The Rice Terraces of the Philippine Cordilleras, often referred to as "stairways to Heaven", were included last year in the United Nations Educational Scientific and Cultural Organization (Unesco) World Heritage Lists cultural landscapes category.
The areas listed in this category are considered to be sites of significant global value that demonstrate the interaction of man and nature. Listed sites are officially protected by the World Heritage Convention which seeks to preserve significant sites of natural and cultural value. The convention is ratified by over 140 countries, including the Philippines.
The cultivation of highland rice varieties by mountain terracing is practiced throughout Asia, but the Cordillera terraces are said to be the most extensive and unique.

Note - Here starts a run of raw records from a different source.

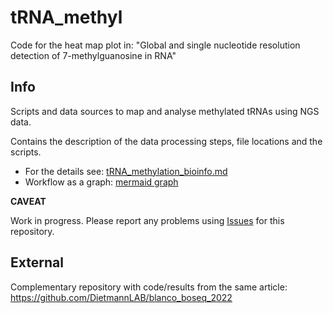 # tRNA_methyl

Code for the heat map plot in: "Global and single nucleotide resolution detection of 7-methylguanosine in RNA"

## Info

Scripts and data sources to map and analyse methylated tRNAs using NGS data.

Contains the description of the data processing steps, file locations and the scripts.

* For the details see: [tRNA_methylation_bioinfo.md](https://github.com/darked89/tRNA_methyl/blob/main/doc/tRNA_methylation_bioinfo.md)
* Workflow as a graph: [mermaid graph](https://github.com/Cancer-Genomics-TH/tRNA_methyl/blob/main/doc/workflow_mermaid.md)


**CAVEAT**

Work in progress. Please report any problems using [Issues](https://github.com/Cancer-Genomics-TH/tRNA_methyl/issues) for this repository.

## External

Complementary repository with code/results from the same article: https://github.com/DietmannLAB/blanco_boseq_2022
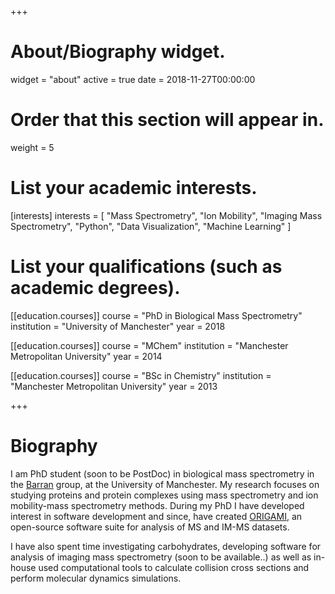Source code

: +++
# About/Biography widget.
widget = "about"
active = true
date = 2018-11-27T00:00:00

# Order that this section will appear in.
weight = 5

# List your academic interests.
[interests]
  interests = [
    "Mass Spectrometry", "Ion Mobility", "Imaging Mass Spectrometry", "Python", "Data Visualization", "Machine Learning"
  ]

# List your qualifications (such as academic degrees).
[[education.courses]]
  course = "PhD in Biological Mass Spectrometry"
  institution = "University of Manchester"
  year = 2018

[[education.courses]]
  course = "MChem"
  institution = "Manchester Metropolitan University"
  year = 2014

[[education.courses]]
  course = "BSc in Chemistry"
  institution = "Manchester Metropolitan University"
  year = 2013
  
+++

# Biography

I am PhD student (soon to be PostDoc) in biological mass spectrometry in the [Barran](https://www.mbc.manchester.ac.uk/barrangroup/) group, at the University of Manchester. My research focuses on studying proteins and protein complexes using mass spectrometry and ion mobility-mass spectrometry methods. During my PhD I have developed interest in software development and since, have created [ORIGAMI](https://lukasz-migas.github.io/ORIGAMI/), an open-source software suite for analysis of MS and IM-MS datasets. 

I have also spent time investigating carbohydrates, developing software for analysis of imaging mass spectrometry (soon to be available..) as well as in-house used computational tools to calculate collision cross sections and perform molecular dynamics simulations. 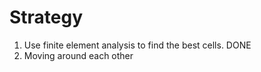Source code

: # Strategy

1. Use finite element analysis to find the best cells. DONE
2. Moving around each other
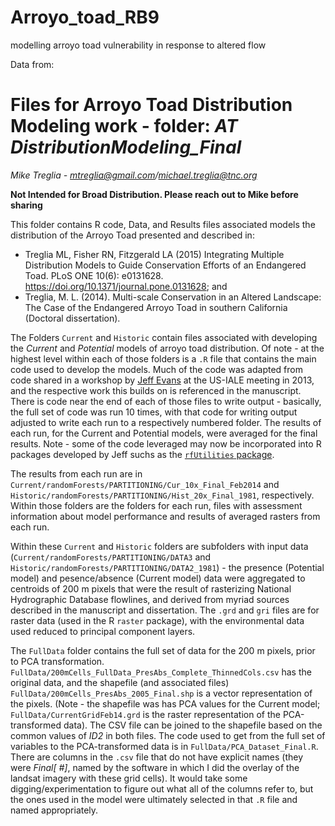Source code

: # Arroyo_toad_RB9
modelling arroyo toad vulnerability in response to altered flow

Data from:

# Files for Arroyo Toad Distribution Modeling work - folder: *AT DistributionModeling_Final*

*Mike Treglia - mtreglia@gmail.com/michael.treglia@tnc.org*

**Not Intended for Broad Distribution. Please reach out to Mike before sharing**

This folder contains R code, Data, and Results files associated models the
distribution of the Arroyo Toad presented and described in:
* Treglia ML, Fisher RN, Fitzgerald LA (2015) Integrating Multiple Distribution
  Models to Guide Conservation Efforts of an Endangered Toad. PLoS ONE 10(6):
  e0131628. https://doi.org/10.1371/journal.pone.0131628; and
* Treglia, M. L. (2014). Multi-scale Conservation in an Altered Landscape: The
  Case of the Endangered Arroyo Toad in southern California (Doctoral
  dissertation).

The Folders `Current` and `Historic` contain files associated with developing
the *Current* and *Potential* models of arroyo toad distribution. Of note - at
the highest level within each of those folders is a `.R` file that contains the
main code used to develop the models. Much of the code was adapted from code
shared in a workshop by
[Jeff Evans](https://evansmurphy.wixsite.com/evansspatial/about_us) at the
US-IALE meeting in 2013, and the respective work this builds on is referenced in
the manuscript. There is code near the end of each of those files to write
output - basically, the full set of code was run 10 times, with that code for
writing output adjusted to write each run to a respectively numbered folder. The
results of each run, for the Current and Potential models, were averaged for the
final results. Note - some of the code leveraged may now be incorporated into R
packages developed by Jeff suchs as the
[`rfUtilities` package](https://github.com/jeffreyevans/rfUtilities).

The results from each run are in
`Current/randomForests/PARTITIONING/Cur_10x_Final_Feb2014` and
`Historic/randomForests/PARTITIONING/Hist_20x_Final_1981`, respectively. Within
those folders are the folders for each run, files with assessment information
about model performance and results of averaged rasters from each run.

Within these `Current` and `Historic` folders are subfolders with input data
(`Current/randomForests/PARTITIONING/DATA3` and
`Historic/randomForests/PARTITIONING/DATA2_1981`) - the presence (Potential
model) and pesence/absence (Current model) data were aggregated to centroids of
200 m pixels that were the result of rasterizing National Hydrographic Database
flowlines, and derived from myriad sources described in the manuscript and
dissertation. The `.grd` and `gri` files are for raster data (used in the R
`raster` package), with the environmental data used reduced to principal
component layers.

The `FullData` folder contains the full set of data for the 200 m pixels, prior
to PCA transformation.
`FullData/200mCells_FullData_PresAbs_Complete_ThinnedCols.csv` has the original
data, and the shapefile (and associated files)
`FullData/200mCells_PresAbs_2005_Final.shp` is a vector representation of the
pixels. (Note - the shapefile was has PCA values for the Current model;
`FullData/CurrentGridFeb14.grd` is the raster representation of the
PCA-transformed data). The CSV file can be joined to the shapefile based on the
common values of *ID2* in both files. The code used to get from the full set of
variables to the PCA-transformed data is in `FullData/PCA_Dataset_Final.R`.
There are columns in the `.csv` file that do not have explicit names (they were
*Final[ #]*, named by the software in which I did the overlay of the landsat
imagery with these grid cells). It would take some digging/experimentation to
figure out what all of the columns refer to, but the ones used in the model were
ultimately selected in that `.R` file and named appropriately.
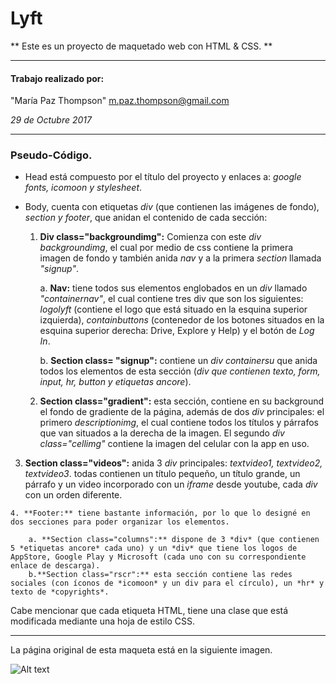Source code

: # Lyft

** Este es un proyecto de maquetado web con HTML & CSS. **

***

#### Trabajo realizado por:
 "María Paz Thompson" <m.paz.thompson@gmail.com>

*29 de Octubre 2017*

***

### Pseudo-Código.

 - Head está compuesto por el título del proyecto y enlaces a: *google fonts, icomoon y stylesheet*.

 -  Body, cuenta con etiquetas *div* (que contienen las imágenes de fondo), *section y footer*, que anidan el contenido de cada sección:

	1. **Div class="backgroundimg":** Comienza con este *div* *backgroundimg*, el cual por medio de css contiene la primera imagen de fondo y también anida *nav* y a la primera *section* llamada *"signup"*.

       	  a. **Nav:** tiene todos sus elementos englobados en un *div* llamado *"containernav"*, el cual contiene tres div que son los siguientes: *logolyft* (contiene el logo que está situado en la esquina superior izquierda), *containbuttons* (contenedor de los botones situados en la esquina superior derecha: Drive, Explore y Help) y el botón de *Log In*.

		  b. **Section class= "signup":** contiene un *div containersu* que anida todos los elementos de esta sección (*div que contienen texto, form, input, hr, button y etiquetas ancore*).

	2. **Section class="gradient":** esta sección, contiene en su background el fondo de gradiente de la página, además de dos *div* principales: el primero *descriptionimg*, el cual contiene todos los títulos y párrafos que van situados a la derecha de la imagen. El segundo *div class="cellimg"* contiene la imagen del celular con la app en uso.

   3. **Section class="videos":** anida 3 *div* principales: *textvideo1, textvideo2, textvideo3*. todas contienen un título pequeño, un título grande, un párrafo y un video incorporado con un *iframe* desde youtube, cada *div* con un orden diferente.

    4. **Footer:** tiene bastante información, por lo que lo designé en dos secciones para poder organizar los elementos.

		a. **Section class="columns":** dispone de 3 *div* (que contienen 5 *etiquetas ancore* cada uno) y un *div* que tiene los logos de AppStore, Google Play y Microsoft (cada uno con su correspondiente enlace de descarga).
		b.**Section class="rscr":** esta sección contiene las redes sociales (con íconos de *icomoon* y un div para el círculo), un *hr* y texto de *copyrights*.

Cabe mencionar que cada etiqueta HTML, tiene una clase que está modificada mediante una hoja de estilo CSS.
***

La página original de esta maqueta está en la siguiente imagen.

![Alt text](https://image.ibb.co/kHdq6R/fullpage.png)
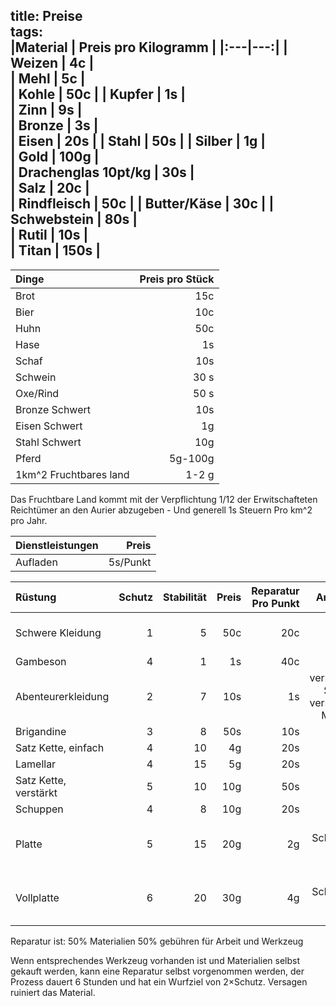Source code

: title: Preise  
tags:   
|Material | Preis pro Kilogramm ||:---|---:|| Weizen | 4c |  | Mehl | 5c |  | Kohle | 50c || Kupfer | 1s |  | Zinn | 9s |  | Bronze | 3s |  | Eisen  | 20s || Stahl  | 50s || Silber | 1g  |  | Gold | 100g |  | Drachenglas 10pt/kg | 30s |  | Salz | 20c |  | Rindfleisch | 50c || Butter/Käse | 30c || Schwebstein | 80s |  | Rutil | 10s |  | Titan | 150s |  ---  |Dinge| Preis pro Stück || :---|---:|| Brot| 15c|| Bier| 10c|| Huhn| 50c|| Hase| 1s|| Schaf| 10s|| Schwein| 30 s|| Oxe/Rind| 50 s|| Bronze Schwert| 10s |  | Eisen Schwert| 1g || Stahl Schwert| 10g || Pferd | 5g-100g |  | 1km^2 Fruchtbares land | 1-2 g |  Das Fruchtbare Land kommt mit der Verpflichtung 1/12 der Erwitschafteten Reichtümer an den Aurier abzugeben - Und generell 1s Steuern Pro km^2 pro Jahr.   |Dienstleistungen | Preis |  | :--- | ---: |  | Aufladen | 5s/Punkt |      |Rüstung| Schutz | Stabilität | Preis | Reparatur Pro Punkt | Anmerkung |  | :---|---:|---:|---:|---:|---:|   | Schwere Kleidung | 1| 5 | 50c | 20c | Nicht auf Schutz ausgelegt |   | Gambeson | 4 | 1 | 1s | 40c | |  | Abenteurerkleidung | 2 | 7 | 10s | 1s | verschiedene Schichten, verschiedene Materialien |  | Brigandine | 3 | 8 | 50s | 10s | || Satz Kette, einfach | 4 | 10 | 4g | 20s | |  | Lamellar | 4 | 15 | 5g | 20s | || Satz Kette, verstärkt | 5 | 10 | 10g | 50s | |  | Schuppen | 4 | 8 | 10g | 20s | || Platte | 5 | 15 | 20g | 2g | Nimmt Schaden von stumpfen Waffen |  | Vollplatte | 6 | 20 | 30g | 4g | Nimmt Schaden von stumpfen Waffen |  Reparatur ist: 50% Materialien50% gebühren für Arbeit und Werkzeug   Wenn entsprechendes Werkzeug vorhanden ist und Materialien selbst gekauft werden, kann eine Reparatur selbst vorgenommen werden,der Prozess dauert 6 Stunden und hat ein Wurfziel von 2&times;Schutz. Versagen ruiniert das Material.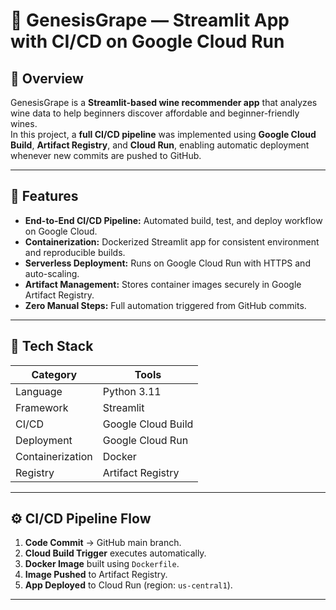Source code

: # 🍷 GenesisGrape — Streamlit App with CI/CD on Google Cloud Run  

## 📖 Overview  
GenesisGrape is a **Streamlit-based wine recommender app** that analyzes wine data to help beginners discover affordable and beginner-friendly wines.  
In this project, a **full CI/CD pipeline** was implemented using **Google Cloud Build**, **Artifact Registry**, and **Cloud Run**, enabling automatic deployment whenever new commits are pushed to GitHub.  

---

## 🚀 Features  
- **End-to-End CI/CD Pipeline:** Automated build, test, and deploy workflow on Google Cloud.  
- **Containerization:** Dockerized Streamlit app for consistent environment and reproducible builds.  
- **Serverless Deployment:** Runs on Google Cloud Run with HTTPS and auto-scaling.  
- **Artifact Management:** Stores container images securely in Google Artifact Registry.  
- **Zero Manual Steps:** Full automation triggered from GitHub commits.  

---

## 🧰 Tech Stack  
| Category | Tools |
|-----------|--------|
| Language | Python 3.11 |
| Framework | Streamlit |
| CI/CD | Google Cloud Build |
| Deployment | Google Cloud Run |
| Containerization | Docker |
| Registry | Artifact Registry |

---

## ⚙️ CI/CD Pipeline Flow  
1. **Code Commit** → GitHub main branch.  
2. **Cloud Build Trigger** executes automatically.  
3. **Docker Image** built using `Dockerfile`.  
4. **Image Pushed** to Artifact Registry.  
5. **App Deployed** to Cloud Run (region: `us-central1`).  

---



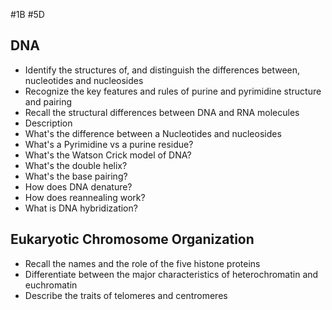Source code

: #1B #5D 

## DNA 
- Identify the structures of, and distinguish the differences between, nucleotides and nucleosides
- Recognize the key features and rules of purine and pyrimidine structure and pairing
- Recall the structural differences between DNA and RNA molecules
- Description
- What's the difference between a Nucleotides and nucleosides
- What's a Pyrimidine vs a purine residue?
- What's the Watson Crick model of DNA?
- What's the double helix?
- What's the base pairing?
- How does DNA denature?
- How does reannealing work?
- What is DNA hybridization?

## Eukaryotic Chromosome Organization
- Recall the names and the role of the five histone proteins
- Differentiate between the major characteristics of heterochromatin and euchromatin
- Describe the traits of telomeres and centromeres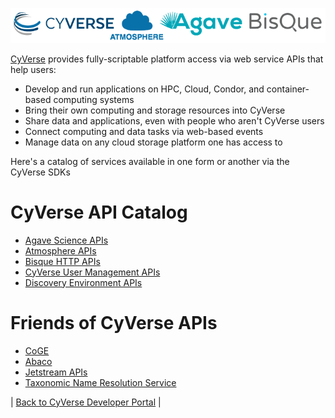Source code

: <a href="https://www.cyverse.org"><img src="cyverse_develop_logo2.png"></a>

[CyVerse](https://www.cyverse.org) provides fully-scriptable platform access via web service APIs that help users:
* Develop and run applications on HPC, Cloud, Condor, and container-based computing systems
* Bring their own computing and storage resources into CyVerse
* Share data and applications, even with people who aren't CyVerse users
* Connect computing and data tasks via web-based events
* Manage data on any cloud storage platform one has access to

Here's a catalog of services available in one form or another via the CyVerse SDKs

# CyVerse API Catalog

* [Agave Science APIs](http://developer.agaveapi.co/live-docs/)
* [Atmosphere APIs](http://docs.atmospherev2.apiary.io/)
* [Bisque HTTP APIs](https://biodev.ece.ucsb.edu/projects/bisquik/wiki/Developer/FeatureService/Api)
* [CyVerse User Management APIs](https://pods.iplantcollaborative.org/wiki/display/start/Using+CyVerse+API+Clients)
* [Discovery Environment APIs](https://cyverse-de.github.io/api/endpoints/)

# Friends of CyVerse APIs

* [CoGE](https://genomevolution.org/wiki/index.php/Web_Services_REST_API)
* [Abaco](https://useabaco.cloud/)
* [Jetstream APIs](https://iujetstream.atlassian.net/wiki/spaces/JWT/pages/35913730/OpenStack+command+line)
* [Taxonomic Name Resolution Service](http://www.evoio.org/wiki/Phylotastic/TNRS)

| [Back to CyVerse Developer Portal](../README.md) |

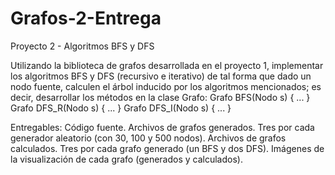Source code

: # Grafos-2-Entrega
Proyecto 2 - Algoritmos BFS y DFS

Utilizando la biblioteca de grafos desarrollada en el proyecto 1, implementar los algoritmos BFS y DFS (recursivo e iterativo) de tal forma que dado un nodo fuente, calculen el árbol inducido por los algoritmos mencionados; es decir, desarrollar los métodos en la clase Grafo:
Grafo BFS(Nodo s) { ... }
Grafo DFS_R(Nodo s) { ... }
Grafo DFS_I(Nodo s) { ... }

Entregables:
Código fuente.
Archivos de grafos generados. Tres por cada generador aleatorio (con 30, 100 y 500 nodos).
Archivos de grafos calculados. Tres por cada grafo generado (un BFS y dos DFS).
Imágenes de la visualización de cada grafo (generados y calculados).
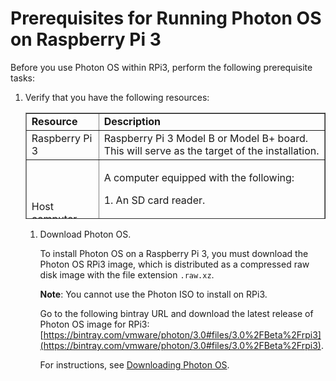 # Prerequisites for Running Photon OS on Raspberry Pi 3

Before you use Photon OS within RPi3, perform the following prerequisite tasks:

1. Verify that you have the following resources:

	<table style="height: 170px;" border="1" width="157" cellspacing="0" cellpadding="10">
	<tbody>
	<tr>
	<td><b>Resource</b></td>
	<td><b>Description</b></td>
	</tr>
	<tr>
	<td>Raspberry Pi 3</td>
	<td>Raspberry Pi 3 Model B or Model B+ board. This will serve as the target of the installation.</td>
	</tr>
	<tr>
	<td>Host computer</td>
	<td> <p>A computer equipped with the following:</p> 
<p>1.  An SD card reader. 
<p>2. Software utilities to flash an image onto an SD-card (details and instructions provided below).</td>
	</tr>
	<tr>
	<td>Distribution File</td>
	<td>Photon OS RPi3 image downloaded from <a href="https://bintray.com/vmware/photon/3.0#files/3.0%2FBeta%2Frpi3">bintray</a> <br> 
<p><b>Note</b>: Photon OS RPi3 image is available only from Photon 3.0 onwards.</td>
	</tr>
	</tbody>
	</table>

1. Download Photon OS. 

    To install Photon OS on a Raspberry Pi 3, you must download the Photon OS RPi3 image, which is distributed as a compressed raw disk image with the file extension `.raw.xz`. 
    
    **Note**: You cannot use the Photon ISO to install on RPi3. 
    
    Go to the following bintray URL and download the latest release of Photon OS image for RPi3: [https://bintray.com/vmware/photon/3.0#files/3.0%2FBeta%2Frpi3](https://bintray.com/vmware/photon/3.0#files/3.0%2FBeta%2Frpi3). 
    
    For instructions, see [Downloading Photon OS](Downloading-Photon-OS.md).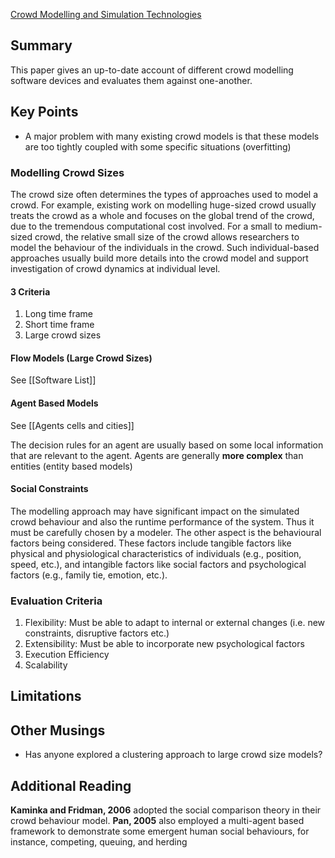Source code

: 
[Crowd Modelling and Simulation Technologies](https://research.tees.ac.uk/ws/portalfiles/portal/6477586/Accepted_manuscript.pdf) 
## Summary

This paper gives an up-to-date account of different crowd modelling software devices and evaluates them against one-another.
## Key Points

- A major problem with many existing crowd models is that these models are too tightly coupled with some specific situations (overfitting)
### Modelling Crowd Sizes

The crowd size often determines the types of approaches used to model a crowd. For example, existing work on modelling huge-sized crowd usually treats the crowd as a whole and focuses on the global trend of the crowd, due to the tremendous computational cost involved. For a small to medium-sized crowd, the relative small size of the crowd allows researchers to model the behaviour of the individuals in the crowd. Such individual-based approaches usually build more details into the crowd model and support investigation of crowd dynamics at individual level.
#### 3 Criteria

1. Long time frame
2. Short time frame
3. Large crowd sizes
#### Flow Models (Large Crowd Sizes)
See [[Software List]]
#### Agent Based Models
See [[Agents cells and cities]]

The decision rules for an agent are usually based on some local information that are relevant to the agent. Agents are generally **more complex** than entities (entity based models)
#### Social Constraints

The modelling approach may have significant impact on the simulated crowd behaviour and also the runtime performance of the system. Thus it must be carefully chosen by a modeler. The other aspect is the behavioural factors being considered. These factors include tangible factors like physical and physiological characteristics of individuals (e.g., position, speed, etc.), and intangible factors like social factors and psychological factors (e.g., family tie, emotion, etc.).
### Evaluation Criteria

1. Flexibility: Must be able to adapt to internal or external changes (i.e. new constraints, disruptive factors etc.)
2. Extensibility: Must be able to incorporate new psychological factors
3. Execution Efficiency
4. Scalability
## Limitations

## Other Musings

- Has anyone explored a clustering approach to large crowd size models?
## Additional Reading

**Kaminka and Fridman, 2006** adopted the social comparison theory in their crowd behaviour model. **Pan, 2005** also employed a multi-agent based framework to demonstrate some emergent human social behaviours, for instance, competing, queuing, and herding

They cover the highest mountain peaks of five provinces - Ifugao, Kalinga-Apayao, Benguet, Mountain Province, Abra - and are located even on the steepest slopes, sometimes slanting 70 degrees.
The original work of Igorot peoples more than 2,000 years ago, the terraces were designed and built using the most basic tools and technology. Yet they still survive to this day as living ecosystems based on the efficient and respectful collective use of the mountains water resources.
The rice terraces have survived as a "living" cultural landscape because the indigenous peoples have preserved and maintained their own cultural heritage a culture deeply rooted in the land and nature and creation. This is truly the special significance of the Cordillera.